L’artista, che oggi insegna tecnica dell’incisione all’Accademia di Belle Arti di Roma, ha esordito nel 1956, a soli quindici anni, con la prima personale tenutasi nella “Piccola galleria del Polesine” di Livio Rizzi a Rovigo, con dipinti di drammatico realismo. Conoscerà poi l’insegnamento e l’affinità di molti maestri, traendo dal flusso della vita e della storia dell’arte veri e propri “segni ritrovati”, che riutilizzerà all’interno della propria opera, rendendone palesemente riconoscibile la matrice. E’ un modo operativo di derivazione Dada e Pop, ma certamente non estraneo all’arte di ogni tempo e luogo, basti pensare alla pittura vascolare greca, alle icone bizantine o alle Madonne del Bellini. 
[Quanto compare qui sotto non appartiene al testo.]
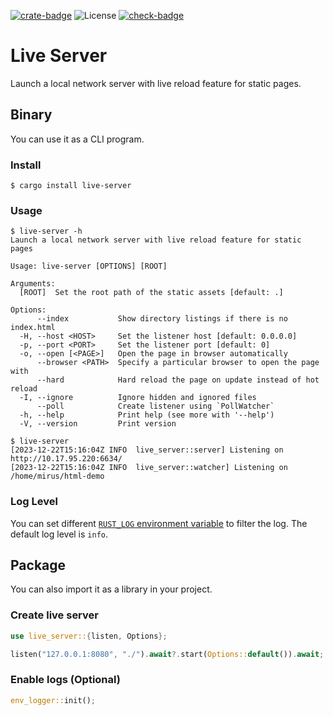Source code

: [![crate-badge]][crate-link]
![License](https://img.shields.io/crates/l/live-server)
[![check-badge]][check-link]

[crate-badge]: https://img.shields.io/crates/v/live-server
[crate-link]: https://crates.io/crates/live-server
[check-badge]: https://github.com/lomirus/live-server/workflows/check/badge.svg
[check-link]: https://github.com/lomirus/live-server/actions/workflows/check.yaml

# Live Server

Launch a local network server with live reload feature for static pages.

## Binary

You can use it as a CLI program.

### Install

```console
$ cargo install live-server
```

### Usage

```console
$ live-server -h
Launch a local network server with live reload feature for static pages

Usage: live-server [OPTIONS] [ROOT]

Arguments:
  [ROOT]  Set the root path of the static assets [default: .]

Options:
      --index           Show directory listings if there is no index.html
  -H, --host <HOST>     Set the listener host [default: 0.0.0.0]
  -p, --port <PORT>     Set the listener port [default: 0]
  -o, --open [<PAGE>]   Open the page in browser automatically
      --browser <PATH>  Specify a particular browser to open the page with
      --hard            Hard reload the page on update instead of hot reload
  -I, --ignore          Ignore hidden and ignored files
      --poll            Create listener using `PollWatcher`
  -h, --help            Print help (see more with '--help')
  -V, --version         Print version
```

```console
$ live-server
[2023-12-22T15:16:04Z INFO  live_server::server] Listening on http://10.17.95.220:6634/
[2023-12-22T15:16:04Z INFO  live_server::watcher] Listening on /home/mirus/html-demo
```

### Log Level

You can set different [`RUST_LOG` environment variable](https://rust-lang-nursery.github.io/rust-cookbook/development_tools/debugging/config_log.html) to filter the log. The default log level is `info`.

## Package

You can also import it as a library in your project.

### Create live server

```rust
use live_server::{listen, Options};

listen("127.0.0.1:8080", "./").await?.start(Options::default()).await;
```

### Enable logs (Optional)

```rust
env_logger::init();
```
Infatti il vissuto del pittore, come grande conquista novecentesca, si riversa nel presente della tela sintetizzando esperienza e memoria nell’attualità dell’intuizione di un opera unica ed eclettica. Nell’arte di Gian Paolo Berto vi è perciò ogni volta un autoritratto, un cosmo, che è frutto di una costante ricerca introspettiva, dove spesso compaiono serie iconologiche, come quella della Madre, del Figlio e dell’Errante, in cui la mitologia personale dell’autore viene a coincidere con gli archetipi storici e universali dell’umanità. Il motore di tale “furibondo e ostinato amore per la pittura”, come ebbe a dire di lui Guttuso, risiede nel suo “appassionato desiderio di definire figurativamente i sentimenti” e nella sua religiosa ricerca di verità nella vita e nell’arte, realtà di cui non si fa distinzione.
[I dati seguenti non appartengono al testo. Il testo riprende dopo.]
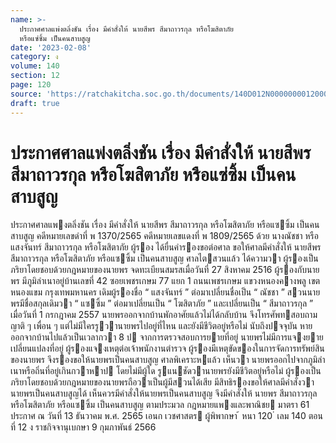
 ```yaml
---
name: >-
  ประกาศศาลแพ่งตลิ่งชัน เรื่อง มีคำสั่งให้ นายสีพร สีมาถาวรกุล หรือโฆสิตาภัย
  หรือแซ่ซิ้ม เป็นคนสาบสูญ
date: '2023-02-08'
category: ง
volume: 140
section: 12
page: 120
source: 'https://ratchakitcha.soc.go.th/documents/140D012N0000000012000.pdf'
draft: true
---
```


# ประกาศศาลแพ่งตลิ่งชัน เรื่อง มีคำสั่งให้ นายสีพร สีมาถาวรกุล หรือโฆสิตาภัย หรือแซ่ซิ้ม เป็นคนสาบสูญ

ประกาศศาลแพงตลิ่งชัน เรื่อง มีคําสั่งให้ นายสีพร สีมาถาวรกุล หรือโฆสิตาภัย หรือแซซิ้ม เป็นคนสาบสูญ คดีหมายเลขดําที่ พ 1370/2565 คดีหมายเลขแดงที่ พ 1809/2565 ด้วย นางณัชชา หรือแสงจันทร์ สีมาถาวรกุล หรือโฆสิตาภัย ผู้รอง ได้ยื่นคํารองขอต่อศาล ขอให้ศาลมีคําสั่งให้ นายสีพร สีมาถาวรกุล หรือโฆสิตาภัย หรือแซซิ้ม เป็นคนสาบสูญ ศาลไตสวนแล้ว ได้ความวา ผู้รองเป็นภริยาโดยชอบด้วยกฎหมายของนายพร จดทะเบียนสมรสเมื่อวันที่ 27 สิงหาคม 2516 ผู้รองกับนายพร มีภูมิลําเนาอยู่บ้านเลขที่ 42 ซอยเพชรเกษม 77 แยก 1 ถนนเพชรเกษม แขวงหนองคางพลู เขตหนองแขม กรุงเทพมหานคร เดิมผู้รองชื่อ “ แสงจันทร์ ” ต่อมาเปลี่ยนชื่อเป็น “ ณัชชา ” สวนนายพรมีชื่อสกุลเดิมวา “ แซซิ้ม ” ต่อมาเปลี่ยนเป็น “ โฆสิตาภัย ” และเปลี่ยนเป็น “ สีมาถาวรกุล ” เมื่อวันที่ 1 กรกฎาคม 2557 นายพรออกจากบ้านพักอาศัยแล้วไม่ได้กลับบ้าน จึงโทรศัพทสอบถาม ญาติ ๆ เพื่อน ๆ แต่ไม่มีใครรูวานายพรไปอยู่ที่ไหน และยังมีชีวิตอยู่หรือไม่ นับถึงปจจุบัน หายออกจากบ้านไปแล้วเป็นเวลากวา 8 ป จากการตรวจสอบการยายที่อยู่ นายพรไม่มีการแจงยาย เปลี่ยนแปลงที่อยู่ ผู้รองแจงเหตุต่อเจ้าพนักงานตํารวจ ผู้รองมีเหตุขัดของในการจัดการทรัพย์สิน ของนายพร จึงรองขอให้นายพรเป็นคนสาบสูญ ศาลพิเคราะหแล้ว เห็นวา นายพรออกไปจากภูมิลําเนาหรือถิ่นที่อยู่เกินกวาหาป โดยไม่มีผู้ใด รูแนชัดวานายพรยังมีชีวิตอยู่หรือไม่ ผู้รองเป็นภริยาโดยชอบด้วยกฎหมายของนายพรถือวาเป็นผู้มีสวนได้เสีย มีสิทธิรองขอให้ศาลมีคําสั่งวา นายพรเป็นคนสาบสูญได้ เห็นควรมีคําสั่งให้นายพรเป็นคนสาบสูญ จึงมีคําสั่งให้ นายพร สีมาถาวรกุล หรือโฆสิตาภัย หรือแซซิ้ม เป็นคนสาบสูญ ตามประมวล กฎหมายแพงและพาณิชย มาตรา 61 ประกาศ ณ วันที่ 13 ธันวาคม พ.ศ. 2565 เอนก เวชศาสตร ผู้พิพากษา ้ หนา 120 ่ เลม 140 ตอนที่ 12 ง ราชกิจจานุเบกษา 9 กุมภาพันธ์ 2566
Non ci si dovrà stupire quindi se la produzione dell’artista veda, accanto all’incisione e alla classica pittura di paesaggio ad olio su tavola o su tela, figurare un’esplosione di acrilici, collages, assemblaggi, appropriazioni, creati con materiali di recupero e vario merchandising, in un puro spirito di ricerca, nel senso di una sintesi dell’intera esperienza figurativa del Novecento. Ma, nella pittura di Berto, la libertà del segno plastico, netto, e costruttivo, l’operare sia con i colori primari che con trasparenze ceruleee, con formati, tecniche e materiali tradizionali e nuovissimi, con simboli e storie antiche e moderne, consente all’autore di toccare ogni corda dell’animo umano, e di arrivare così ad ognuno. 

Le mistiche entelechie, le fulgide e maestose Venezie, le più recenti colte in gotici notturni, il diafano lirismo del paesaggio polesano, gli “Erranti” che navigano verso l’ignoto, metafora della condizione umana, lo sguardo del fanciullo, Alessandro, fisso sulla “madre cosmica” J.B., sono raffigurazioni generate dalla visione interiore dell’artista che si confrontano con l’ironia “neocubofuturista” di “Redi Made”, delle installazioni e degli assemblaggi e degli oggetti ritrovati, anch’essi composti ad arte con la stessa perizia e conoscenza tramandata dagli antichi. 

La pittura di Berto si dimostra infatti sorvegliatissima, colta e ispirata, al di là dell’apparente facilità e immediatezza che consegna al fruitore più livelli di lettura: nulla è lasciato al caso in questi microcosmi dove la classicità incontra il contemporaneo e in cui tutto intrinsecamente tende alla corrispondenza tra numero, forma e armonia.